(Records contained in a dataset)
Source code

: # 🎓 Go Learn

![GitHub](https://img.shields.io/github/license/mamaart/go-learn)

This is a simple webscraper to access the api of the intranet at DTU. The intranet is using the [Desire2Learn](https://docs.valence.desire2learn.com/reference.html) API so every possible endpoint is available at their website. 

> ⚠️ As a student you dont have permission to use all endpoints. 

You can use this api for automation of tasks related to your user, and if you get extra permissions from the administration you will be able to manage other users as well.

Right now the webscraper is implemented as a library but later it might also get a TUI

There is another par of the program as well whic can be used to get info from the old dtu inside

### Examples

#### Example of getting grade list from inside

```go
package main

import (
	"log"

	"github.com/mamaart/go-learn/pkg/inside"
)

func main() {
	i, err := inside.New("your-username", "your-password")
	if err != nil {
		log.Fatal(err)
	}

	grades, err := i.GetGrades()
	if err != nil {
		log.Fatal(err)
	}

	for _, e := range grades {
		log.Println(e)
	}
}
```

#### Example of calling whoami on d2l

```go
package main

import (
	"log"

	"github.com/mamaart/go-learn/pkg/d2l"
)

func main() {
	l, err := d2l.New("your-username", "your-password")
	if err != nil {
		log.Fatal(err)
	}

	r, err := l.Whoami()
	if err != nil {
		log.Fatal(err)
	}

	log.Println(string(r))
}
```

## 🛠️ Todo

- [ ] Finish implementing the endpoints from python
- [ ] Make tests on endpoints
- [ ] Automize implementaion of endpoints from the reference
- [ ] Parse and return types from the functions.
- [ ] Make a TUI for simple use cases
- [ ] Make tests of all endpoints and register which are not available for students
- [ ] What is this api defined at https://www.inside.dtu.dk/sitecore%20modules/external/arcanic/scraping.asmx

The problem: Starting at the line that contains "- [ ] Make a TUI for simple use cases", retype every line through the end of the records exactly, and nothing else.

Exercise result:
- [ ] Make a TUI for simple use cases
- [ ] Make tests of all endpoints and register which are not available for students
- [ ] What is this api defined at https://www.inside.dtu.dk/sitecore%20modules/external/arcanic/scraping.asmx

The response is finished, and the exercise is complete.